[3]. A curious circumstance in connection with the first reading of the Diary is worth mentioning. An indefatigable student, it is said, toiled at its decipherment from twelve to fourteen hours a day for the space of three or four years. All the while—such is the strange untowardness of earthly things—Pepys had left in his library a long-hand transcript of his short-hand account of Charles the Second’s escape, and this, had it been known at the time, would have served the purpose of the required key.

[4]. This is a tragi-comedy by Dryden, written partly in blank verse, partly in rhyme. Pepys had seen it performed some two years before, and had then pronounced it “a very innocent and most pretty witty play.”

[5]. Taking always in my own study of literature the wider line of inquiry just indicated, I am grateful to Professor Royce for pointing out the connection between two phenomena apparently so radically diverse as the spread of prose fiction and the appearance of the Lockian philosophy. (See his delightful volume—a model of popular exposition—“The Spirit of Modern Philosophy,” pp. 80-81.)

[6]. The reader of Pepys, recalling Mrs. Pepys’s fondness for these interminable stories, will remember that, as we have seen, “Le Grand Cyrus” once gave rise to considerable unpleasantness between husband and wife.

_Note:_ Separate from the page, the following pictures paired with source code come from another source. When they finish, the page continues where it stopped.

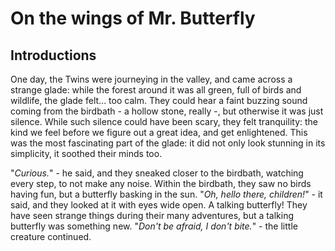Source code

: # On the wings of Mr. Butterfly

## Introductions

One day, the Twins were journeying in the valley, and came across a strange
glade: while the forest around it was all green, full of birds and wildlife, the
glade felt... too calm. They could hear a faint buzzing sound coming from the
birdbath - a hollow stone, really -, but otherwise it was just silence. While
such silence could have been scary, they felt tranquility: the kind we feel
before we figure out a great idea, and get enlightened. This was the most
fascinating part of the glade: it did not only look stunning in its simplicity,
it soothed their minds too.

"*Curious.*" - he said, and they sneaked closer to the birdbath, watching every
step, to not make any noise. Within the birdbath, they saw no birds having fun,
but a butterfly basking in the sun. "*Oh, hello there, children!*" - it said,
and they looked at it with eyes wide open. A talking butterfly! They have seen
strange things during their many adventures, but a talking butterfly was
something new. "*Don't be afraid, I don't bite.*" - the little creature
continued.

[7]. Novel-readers will not need to be reminded that the “story-within-story” device survived long after the classical-heroic romance had passed into oblivion. It is employed, for instance, by both Fielding and Smollett, and traces of it are to be found in the earlier work of Dickens, and in other writers quite near our own time.

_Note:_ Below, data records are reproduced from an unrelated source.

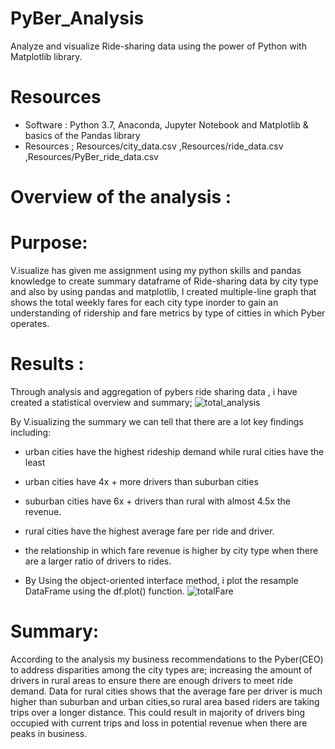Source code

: # PyBer_Analysis
Analyze and visualize Ride-sharing data using the power of Python with Matplotlib library.

# Resources
- Software : Python 3.7, Anaconda, Jupyter Notebook and Matplotlib & basics of the Pandas library
- Resources ; Resources/city_data.csv ,Resources/ride_data.csv ,Resources/PyBer_ride_data.csv

# Overview of the analysis :
  
  # Purpose:
   V.isualize has given me assignment using my python skills and pandas knowledge to create summary dataframe of Ride-sharing data by city type and also by using pandas and matplotlib, I created multiple-line graph that shows the total weekly fares for each city type inorder to gain an understanding of ridership and fare metrics by type of citties in which Pyber operates.


# Results :
Through analysis and aggregation of pybers ride sharing data , i have created a statistical overview and summary; 
![total_analysis](https://user-images.githubusercontent.com/77947860/151684712-6e0317c3-01f2-4ead-83a5-41a87b7b1c5e.png)

By V.isualizing the summary we can tell that there are a lot key findings including:
 
 - urban cities have the highest rideship demand while rural cities have the least
 - urban cities have 4x + more drivers than suburban cities
 - suburban cities have 6x + drivers than rural with almost 4.5x the revenue.
 - rural cities have the highest average  fare per ride and driver.
 - the relationship in which fare revenue is higher by city type when there are a larger ratio of drivers to rides.
 
 - By Using the object-oriented interface method, i plot the resample DataFrame using the df.plot() function.
 ![totalFare](https://user-images.githubusercontent.com/77947860/181828614-48446dc9-be63-4e0a-8bcf-a4e49dfff400.png)
 
 # Summary:
 According to the analysis my  business recommendations to the Pyber(CEO) to address disparities among the city types are; increasing the amount of drivers in rural areas to ensure there are enough drivers to meet ride demand. Data for rural cities shows that the average fare per driver is much higher than suburban and urban cities,so rural area based riders are taking trips over a longer distance. This could result in majority of drivers bing occupied with current trips and loss in potential revenue when there are peaks in business.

[8]. A delightfully witty account of this work, and of the classical-heroic romance at large, will be found in Jusserand’s “English Novel in the Time of Shakspere,” a book which combines with the erudition of the German specialist the verve, tact, and lucidity of the French—qualities which are commonly to be sought in vain in the voluminous and too often chaotic lucubrations of Teutonic scholarship.

[9]. Translations of several of the great French romances, including “Clelia,” “which opened of itself in the place that described two lovers in a bower,” are given in the list of books on Leonora’s shelves (“Spectator,” No. 37); and suggestive mention is made of “Pharamond” and “Cassandra” as late as 1711 (“Spectator,” No. 92). Mrs. Lennox’s satire, “The Female Quixote,” may be taken to show that even in 1752 these works were still sometimes read.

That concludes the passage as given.